The 1861 Project is an ambitious undertaking, with the goal of telling the story of Irish America in song. And while the recently released Volume 2 purports to cover the period from ‘the Famine to the Front’, in reality it never strays from the role the Irish played in the American Civil War.
Only ‘Free’, on which Tony McLoughlin takes lead vocal, reaches back to the famine years. The songs are all co-written by Thomm Jutz, who some may know from his spells as a sideman with Nanci Griffith and Mary Gauthier.
However, lead vocal and instrumental roles change from track to track, so there isn’t the over-arching musical unity you might expect. Although there are names you will recognise – Maura O’Connell and Jerry Douglas for example and Ben Sands – this isn’t a stellar cast.
They get the job done nonetheless. The album takes in the same time period as the first volume, From Farmers To Foot Soldiers.
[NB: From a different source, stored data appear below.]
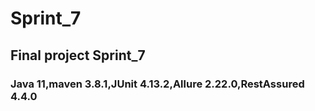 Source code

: # Sprint_7
## Final project Sprint_7
### Java 11,maven 3.8.1,JUnit 4.13.2,Allure 2.22.0,RestAssured  4.4.0

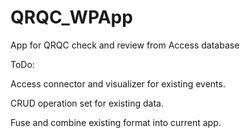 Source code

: # QRQC_WPApp
App for QRQC check and review from Access database

ToDo:

Access connector and visualizer for existing events.

CRUD operation set for existing data.

Fuse and combine existing format into current app.

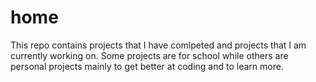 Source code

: # home
This repo contains projects that I have comlpeted and projects that I am currently working on. Some projects are for school while others are personal projects mainly to get better at coding and to learn more.

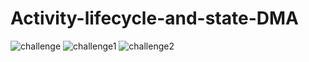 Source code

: # Activity-lifecycle-and-state-DMA

![challenge](https://user-images.githubusercontent.com/78063970/111601017-10e5c700-87fa-11eb-9e6b-25f846bb083d.JPG)
![challenge1](https://user-images.githubusercontent.com/78063970/111601020-117e5d80-87fa-11eb-8591-6637441be5cd.JPG)
![challenge2](https://user-images.githubusercontent.com/78063970/111601021-1216f400-87fa-11eb-8565-6034383cb911.JPG)
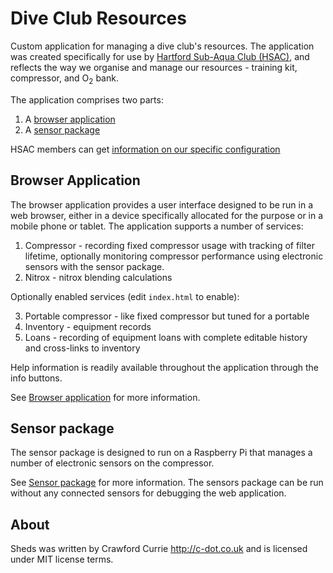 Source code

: # Dive Club Resources

Custom application for managing a dive club's resources. The application was
created specifically for use by
[Hartford Sub-Aqua Club (HSAC)](http://hartfordscuba.co.uk), and reflects
the way we organise and manage our resources - training kit, compressor, and O<sub>2</sub> bank.

The application comprises two parts:
1. A [browser application](app/README.md)
3. A [sensor package](sensors/README.md)

HSAC members can get [information on our specific configuration](https://docs.google.com/document/d/13a0xBhF8_AJsvffOMFLHleUT0XIu8TSBcTyFuffQ9EQ)

## Browser Application

The browser application provides a user interface designed to be run in a web
browser, either in a device specifically allocated for the purpose or in
a mobile phone or tablet. The application supports a number of services:

1. Compressor - recording fixed compressor usage with tracking of filter lifetime, optionally monitoring compressor performance using electronic sensors with the sensor package.
2. Nitrox - nitrox blending calculations

Optionally enabled services (edit `index.html` to enable):

3. Portable compressor - like fixed compressor but tuned for a portable
4. Inventory - equipment records
5. Loans - recording of equipment loans with complete editable history
and cross-links to inventory

Help information is readily available throughout the application through the
info buttons.

See [Browser application](app/README.md) for more information.

## Sensor package

The sensor package is designed to run on a Raspberry Pi that manages a number
of electronic sensors on the compressor.

See [Sensor package](sensors/README.md) for more information. The sensors package
can be run without any connected sensors for debugging the web application.

## About
Sheds was written by Crawford Currie http://c-dot.co.uk and is licensed
under MIT license terms.
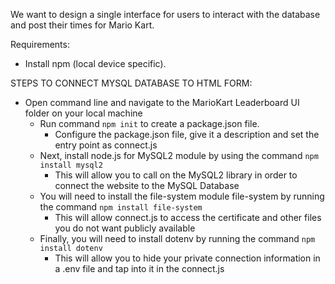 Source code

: We want to design a single interface for users to interact with the database and post their times for Mario Kart.

Requirements:

- Install npm (local device specific).

STEPS TO CONNECT MYSQL DATABASE TO HTML FORM:
- Open command line and navigate to the MarioKart Leaderboard UI folder on your local machine
  - Run command `npm init` to create a package.json file.
    - Configure the package.json file, give it a description and set the entry point as connect.js
  - Next, install node.js for MySQL2 module by using the command `npm install mysql2` 
    - This will allow you to call on the MySQL2 library in order to connect the website to the MySQL Database
  - You will need to install the file-system module file-system by running the command `npm install file-system`
    - This will allow  connect.js to access the certificate and other files you do not want publicly available
  - Finally, you will need to install dotenv by running the command `npm install dotenv`
    - This will allow you to hide your private connection information in a .env file and tap into it in the connect.js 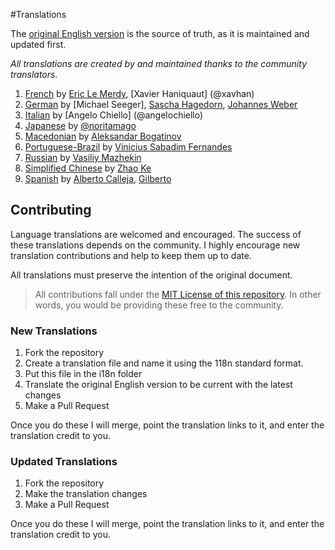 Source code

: #Translations

The [original English version](http://jpapa.me/ngstyles) is the source of truth, as it is maintained and updated first.

*All translations are created by and maintained thanks to the community translators.*

  1. [French](i18n/fr-FR.md) by [Eric Le Merdy](https://github.com/ericlemerdy), [Xavier Haniquaut] (@xavhan)
  1. [German](i18n/de-DE.md) by [Michael Seeger], [Sascha Hagedorn](https://github.com/saesh), [Johannes Weber](https://github.com/miseeger)
  1. [Italian](i18n/it-IT.md) by [Angelo Chiello] (@angelochiello)
  1. [Japanese](i18n/ja-JP.md) by [@noritamago](https://github.com/noritamago)
  1. [Macedonian](i18n/mk-MK.md) by [Aleksandar Bogatinov](https://github.com/Bogatinov)
  1. [Portuguese-Brazil](i18n/PT-BR.md) by [Vinicius Sabadim Fernandes](https://github.com/vinicius-sabadim)
  1. [Russian](i18n/ru-RU.md) by [Vasiliy Mazhekin](https://github.com/mazhekin)
  1. [Simplified Chinese](i18n/zh-CN.md) by [Zhao Ke](https://github.com/natee)
  1. [Spanish](i18n/es-ES.md) by [Alberto Calleja](https://github.com/AlbertoImpl), [Gilberto](https://github.com/ingilniero)

## Contributing
Language translations are welcomed and encouraged. The success of these translations depends on the community. I highly encourage new translation contributions and help to keep them up to date.

All translations must preserve the intention of the original document.

> All contributions fall under the [MIT License of this repository](https://github.com/johnpapa/angularjs-styleguide#license). In other words, you would be providing these free to the community.

### New Translations
1. Fork the repository
2. Create a translation file and name it using the 118n standard format.
3. Put this file in the i18n folder
4. Translate the original English version to be current with the latest changes
3. Make a Pull Request

Once you do these I will merge, point the translation links to it, and enter the translation credit to you.

### Updated Translations
1. Fork the repository
2. Make the translation changes
3. Make a Pull Request

Once you do these I will merge, point the translation links to it, and enter the translation credit to you.

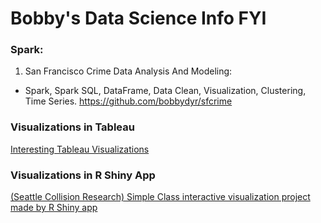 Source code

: # Bobby's Data Science Info FYI

### Spark:

1. San Francisco Crime Data Analysis And Modeling: 
  - Spark, Spark SQL, DataFrame, Data Clean, Visualization, Clustering, Time Series.
  https://github.com/bobbydyr/sfcrime


### Visualizations in Tableau
[Interesting Tableau Visualizations](tableau_port/tableau_port.md)

### Visualizations in R Shiny App
[(Seattle Collision Research) Simple Class interactive visualization project made by R Shiny app](https://bobbydyr.shinyapps.io/project-AC2-traffic/)
 
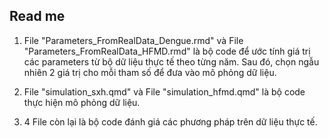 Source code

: ## Read me ##

1. File "Parameters_FromRealData_Dengue.rmd" và File "Parameters_FromRealData_HFMD.rmd" là bộ code để ước tính giá trị các parameters từ bộ dữ liệu thực tế theo từng năm. Sau đó, chọn ngẫu nhiên 2 giá trị cho mỗi tham số để đưa vào mô phỏng dữ liệu.

2. File "simulation_sxh.qmd" và File "simulation_hfmd.qmd" là bộ code thực hiện mô phỏng dữ liệu.

3. 4 File còn lại là bộ code đánh giá các phương pháp trên dữ liệu thực tế.
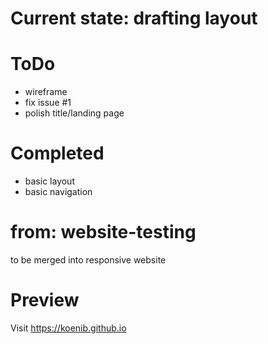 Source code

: # Current state: drafting layout

# ToDo
- wireframe
- fix issue #1
- polish title/landing page

# Completed
- basic layout
- basic navigation

# from: website-testing
 to be merged into responsive website

# Preview
Visit https://koenib.github.io
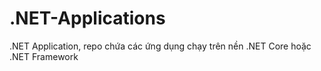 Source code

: # .NET-Applications
.NET Application, repo chứa các ứng dụng chạy trên nền .NET Core hoặc .NET Framework
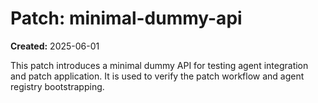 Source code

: # Patch: minimal-dummy-api

**Created:** 2025-06-01

This patch introduces a minimal dummy API for testing agent integration and patch application. It is used to verify the patch workflow and agent registry bootstrapping.
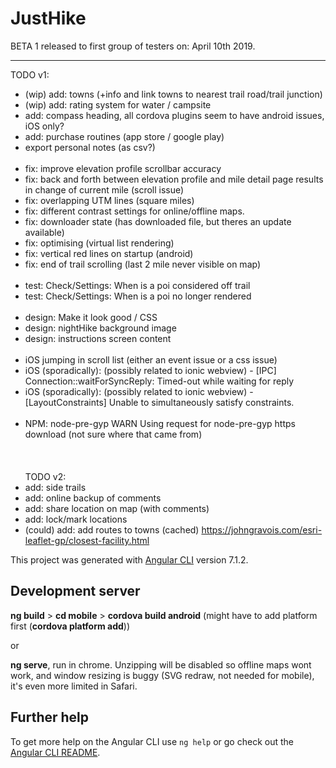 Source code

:# JustHike

BETA 1 released to first group of testers on: April 10th 2019.

----- ----- ----- ----- ----

TODO v1:
- (wip) add: towns (+info and link towns to nearest trail road/trail junction)
- (wip) add: rating system for water / campsite
- add: compass heading, all cordova plugins seem to have android issues, iOS only?
- add: purchase routines (app store / google play)
- export personal notes (as csv?)
<br/><br/>
- fix: improve elevation profile scrollbar accuracy
- fix: back and forth between elevation profile and mile detail page results in change of current mile (scroll issue)
- fix: overlapping UTM lines (square miles)
- fix: different contrast settings for online/offline maps.
- fix: downloader state (has downloaded file, but theres an update available)
- fix: optimising (virtual list rendering)
- fix: vertical red lines on startup (android)
- fix: end of trail scrolling (last 2 mile never visible on map)
<br/><br/>
- test: Check/Settings: When is a poi considered off trail
- test: Check/Settings: When is a poi no longer rendered
<br/><br/>
- design: Make it look good / CSS
- design: nightHike background image
- design: instructions screen content
<br/><br/>
- iOS jumping in scroll list (either an event issue or a css issue)
- iOS (sporadically): (possibly related to ionic webview) - [IPC] Connection::waitForSyncReply: Timed-out while waiting for reply
- iOS (sporadically): (possibly related to ionic webview) - [LayoutConstraints] Unable to simultaneously satisfy constraints.
<br/><br/>
- NPM: node-pre-gyp WARN Using request for node-pre-gyp https download (not sure where that came from)
<br/><br/><br/><br/>
TODO v2:
- add: side trails
- add: online backup of comments
- add: share location on map (with comments)
- add: lock/mark locations
- (could) add: add routes to towns (cached) https://johngravois.com/esri-leaflet-gp/closest-facility.html


This project was generated with [Angular CLI](https://github.com/angular/angular-cli) version 7.1.2.

## Development server


<b>ng build</b> > <b>cd mobile</b> > <b>cordova build android</b> (might have to add platform first (<b>cordova platform add</b>))

or

<b>ng serve</b>, run in chrome. Unzipping will be disabled so offline maps wont work, and window resizing is buggy (SVG redraw, not needed for mobile), it's even more limited in Safari.

## Further help

To get more help on the Angular CLI use `ng help` or go check out the [Angular CLI README](https://github.com/angular/angular-cli/blob/master/README.md).
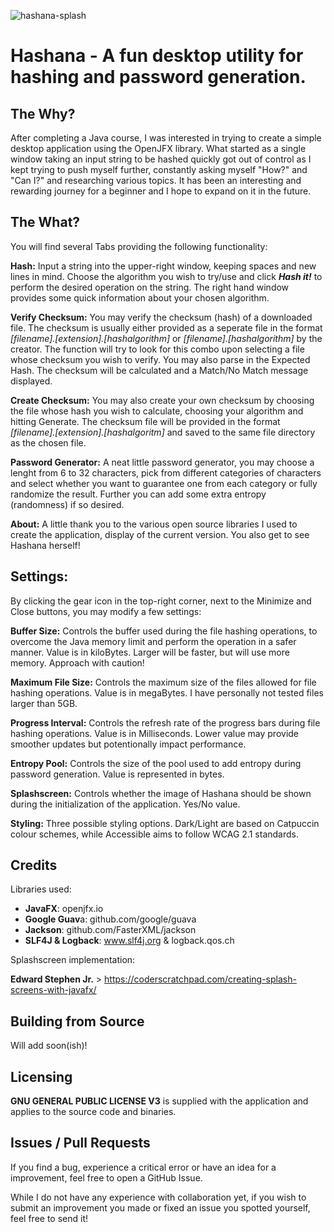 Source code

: ![hashana-splash](https://github.com/user-attachments/assets/21c4aab4-cfef-4262-8fa3-b360504af00d)
# Hashana - A  fun desktop utility for hashing and password generation.
## The Why?
After completing a Java course, I was interested in trying to create a simple desktop application using the OpenJFX library. What started as a single window taking an input string to be hashed quickly got out of control as I kept trying to push myself further, constantly asking myself "How?" and "Can I?" and researching various topics.
It has been an interesting and rewarding journey for a beginner and I hope to expand on it in the future.

## The What?
You will find several Tabs providing the following functionality:

**Hash:** Input a string into the upper-right window, keeping spaces and new lines in mind. Choose the algorithm you wish to try/use and click ***Hash it!*** to perform the desired operation on the string. The right hand window provides some quick information about your chosen algorithm.

**Verify Checksum:** You may verify the checksum (hash) of a downloaded file. The checksum is usually either provided as a seperate file in the format *[filename].[extension].[hashalgorithm]* or *[filename].[hashalgorithm]* by the creator. The function will try to look for this combo upon selecting a file whose checksum you wish to verify. You may also parse in the Expected Hash. The checksum will be calculated and a Match/No Match message displayed.

**Create Checksum:** You may also create your own checksum by choosing the file whose hash you wish to calculate, choosing your algorithm and hitting Generate. The checksum file will be provided in the format *[filename].[extension].[hashalgoritm]* and saved to the same file directory as the chosen file.

**Password Generator:** A neat little password generator, you may choose a lenght from 6 to 32 characters, pick from different categories of characters and select whether you want to guarantee one from each category or fully randomize the result. Further you can add some extra entropy (randomness) if so desired.

**About:** A little thank you to the various open source libraries I used to create the application, display of the current version. You also get to see Hashana herself!

## Settings:
By clicking the gear icon in the top-right corner, next to the Minimize and Close buttons, you may modify a few settings:

**Buffer Size:** Controls the buffer used during the file hashing operations, to overcome the Java memory limit and perform the operation in a safer manner. Value is in kiloBytes. Larger will be faster, but will use more memory. Approach with caution!

**Maximum File Size:** Controls the maximum size of the files allowed for file hashing operations. Value is in megaBytes. I have personally not tested files larger than 5GB.

**Progress Interval:** Controls the refresh rate of the progress bars during file hashing operations. Value is in Milliseconds. Lower value may provide smoother updates but potentionally impact performance.

**Entropy Pool:** Controls the size of the pool used to add entropy during password generation. Value is represented in bytes.

**Splashscreen:** Controls whether the image of Hashana should be shown during the initialization of the application. Yes/No value.

**Styling:** Three possible styling options. Dark/Light are based on Catpuccin colour schemes, while Accessible aims to follow WCAG 2.1 standards.

## Credits
Libraries used:

 -  **JavaFX**: openjfx.io
 - **Google Guav**a: github.com/google/guava
 - **Jackson**: github.com/FasterXML/jackson
 -  **SLF4J & Logback**: www.slf4j.org & logback.qos.ch

Splashscreen implementation: 

**Edward Stephen Jr.** > https://coderscratchpad.com/creating-splash-screens-with-javafx/

## Building from Source

Will add soon(ish)!

## Licensing 
**GNU GENERAL PUBLIC LICENSE V3** is supplied with the application and applies to the source code and binaries.

## Issues / Pull Requests
If you find a bug, experience a critical error or have an idea for a improvement, feel free to open a GitHub Issue.

While I do not have any experience with collaboration yet, if you wish to submit an improvement you made or fixed an issue you spotted yourself, feel free to send it!
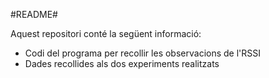 #README#

Aquest repositori conté la següent informació:
* Codi del programa per recollir les observacions de l'RSSI
* Dades recollides als dos experiments realitzats



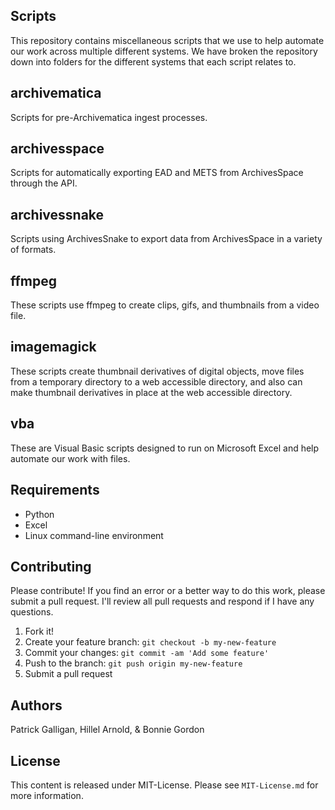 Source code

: ## Scripts
This repository contains miscellaneous scripts that we use to help automate our work across multiple different systems. We have broken the repository down into folders for the different systems that each script relates to.

## archivematica
Scripts for pre-Archivematica ingest processes.

## archivesspace
Scripts for automatically exporting EAD and METS from ArchivesSpace through the API.

## archivessnake
Scripts using ArchivesSnake to export data from ArchivesSpace in a variety of formats.

## ffmpeg
These scripts use ffmpeg to create clips, gifs, and thumbnails from a video file. 

## imagemagick
These scripts create thumbnail derivatives of digital objects, move files from a temporary directory to a web accessible directory, and also can make thumbnail derivatives in place at the web accessible directory.

## vba
These are Visual Basic scripts designed to run on Microsoft Excel and help automate our work with files. 

## Requirements
*   Python
*   Excel
*   Linux command-line environment

## Contributing

Please contribute! If you find an error or a better way to do this work, please submit a pull request. I'll review all pull requests and respond if I have any questions.

1. Fork it!
2. Create your feature branch: `git checkout -b my-new-feature`
3. Commit your changes: `git commit -am 'Add some feature'`
4. Push to the branch: `git push origin my-new-feature`
5. Submit a pull request

## Authors

Patrick Galligan, Hillel Arnold, & Bonnie Gordon

## License

This content is released under MIT-License. Please see `MIT-License.md` for more information.
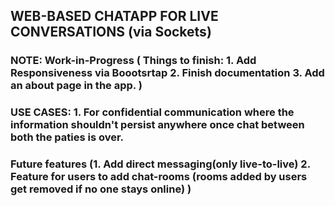 ## WEB-BASED CHATAPP FOR LIVE CONVERSATIONS (via Sockets)

###  NOTE: Work-in-Progress ( Things to finish: 1. Add Responsiveness via Boootsrtap 2. Finish documentation 3. Add an about page in the app. )
### USE CASES: 1. For confidential communication where the information shouldn't persist anywhere once chat between both the paties is over. 
### Future features (1. Add direct messaging(only live-to-live)  2. Feature for users to add chat-rooms (rooms added by users get removed if no one stays online) )
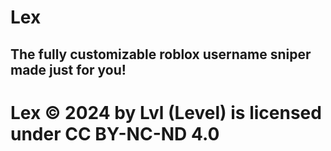 # Lex
## The fully customizable roblox username sniper made just for you!



# Lex © 2024 by Lvl (Level) is licensed under CC BY-NC-ND 4.0  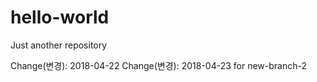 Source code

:# hello-world
Just another repository

Change(변경): 2018-04-22 
Change(변경): 2018-04-23 for new-branch-2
This is a span of history that had a seismic effect on the culture of the Southern United States and, by extension, the music that developed in that region.
As settlers from diverse European backgrounds were thrown together in transit camps and on battlefields they created a music that was something apart, something new. Both albums reflect that mixing of musical heritages.
After spending the last while soaking up the rarefied air of the Southern United States, our own bluegrass maestro Niall Toner will be happy to be home to see his latest album Onwards & Upwards released this side of the Atlantic.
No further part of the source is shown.